Fine vita, la chiarezza del diritto

processo cappato

Al processo “Dj Fabo” Marco Cappato è stato assolto con formula piena. Benissimo, era giusto, una battaglia di impegno civile si è conclusa come Costituzione comanda. Per i non tecnici del diritto (ovvero, per la stragrande maggioranza dei cittadini), rimane però un punto oscuro, un dubbio irrisolto. Marco Cappato è stato assolto, scrive la Corte d’Assise di Milano, “perché il fatto non sussiste”.
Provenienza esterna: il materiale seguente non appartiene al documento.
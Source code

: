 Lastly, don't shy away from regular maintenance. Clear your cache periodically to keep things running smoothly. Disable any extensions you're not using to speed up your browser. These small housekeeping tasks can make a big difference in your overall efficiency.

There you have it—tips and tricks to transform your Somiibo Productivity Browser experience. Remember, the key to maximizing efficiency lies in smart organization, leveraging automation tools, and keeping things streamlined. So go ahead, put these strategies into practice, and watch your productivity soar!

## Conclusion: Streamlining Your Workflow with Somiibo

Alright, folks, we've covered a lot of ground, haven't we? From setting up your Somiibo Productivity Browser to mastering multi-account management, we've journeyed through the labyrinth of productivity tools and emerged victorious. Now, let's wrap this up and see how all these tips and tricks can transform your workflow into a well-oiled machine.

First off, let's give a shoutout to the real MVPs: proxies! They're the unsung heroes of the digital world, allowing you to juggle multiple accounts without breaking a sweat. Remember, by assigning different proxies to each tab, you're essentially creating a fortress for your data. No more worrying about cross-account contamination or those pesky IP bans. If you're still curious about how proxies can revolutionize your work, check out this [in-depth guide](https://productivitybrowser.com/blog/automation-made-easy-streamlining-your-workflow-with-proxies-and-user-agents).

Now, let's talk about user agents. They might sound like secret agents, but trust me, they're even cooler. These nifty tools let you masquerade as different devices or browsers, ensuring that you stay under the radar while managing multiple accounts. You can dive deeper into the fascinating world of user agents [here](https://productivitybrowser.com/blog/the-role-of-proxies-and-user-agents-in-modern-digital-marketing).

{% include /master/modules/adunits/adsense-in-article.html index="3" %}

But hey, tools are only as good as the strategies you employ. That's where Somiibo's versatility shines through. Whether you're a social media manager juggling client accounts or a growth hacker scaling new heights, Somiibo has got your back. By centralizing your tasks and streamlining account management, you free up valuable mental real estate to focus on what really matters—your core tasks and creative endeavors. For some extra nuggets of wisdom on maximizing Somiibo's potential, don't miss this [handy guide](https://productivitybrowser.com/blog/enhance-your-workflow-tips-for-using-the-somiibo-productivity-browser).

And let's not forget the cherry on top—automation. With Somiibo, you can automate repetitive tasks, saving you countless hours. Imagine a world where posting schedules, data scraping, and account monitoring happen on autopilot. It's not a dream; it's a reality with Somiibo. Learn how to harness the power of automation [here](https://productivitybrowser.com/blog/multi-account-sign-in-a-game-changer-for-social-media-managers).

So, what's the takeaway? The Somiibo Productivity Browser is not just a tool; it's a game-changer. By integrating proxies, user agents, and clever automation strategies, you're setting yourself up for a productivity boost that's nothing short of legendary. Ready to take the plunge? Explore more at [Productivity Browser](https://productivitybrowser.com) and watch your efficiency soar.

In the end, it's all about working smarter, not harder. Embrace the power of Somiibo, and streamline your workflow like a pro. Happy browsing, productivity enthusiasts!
Ed il cittadino si domanda: il fatto non sussiste? Ma allora per che cosa Cappato si è autodenunciato ai Carabinieri? Perché è stato processato? Per un fatto che non esiste? Chi è del mestiere sa che la formula usata in sentenza è ben comprensibile, dipende dal fatto che la decisione presa dalla Corte Costituzionale può essere interpretata come riduttiva dell’ambito della fattispecie incriminatrice, e per questa via si perviene a ritenere insussistente il fatto-reato ipotizzato in origine.

Si tratta di una interpretazione certamente legittima, quanto è legittima quella diversa che ritengo preferibile – secondo cui la Consulta ha identificato una scriminante, potendosi quindi assolvere perché il fatto non costituisce reato.

Me ne rendo conto: dal punto di vista tecnico, è una discussione che appassiona solo noi giuristi. Dal punto di vista politico, e da quello della comunicazione, le cose possono essere però più complicate, ciò che è giusto non è perciò stesso immediatamente comprensibile. Ok, ci impegneremo anche come divulgatori, va benissimo: sono state tutelate al meglio due persone in gravissima difficoltà, sono stati garantiti i loro diritti.

Ma ecco perché preferisco – in diritto e in fatto – che a Massa Mina e Marco siano assolti perché il fatto non costituisce reato.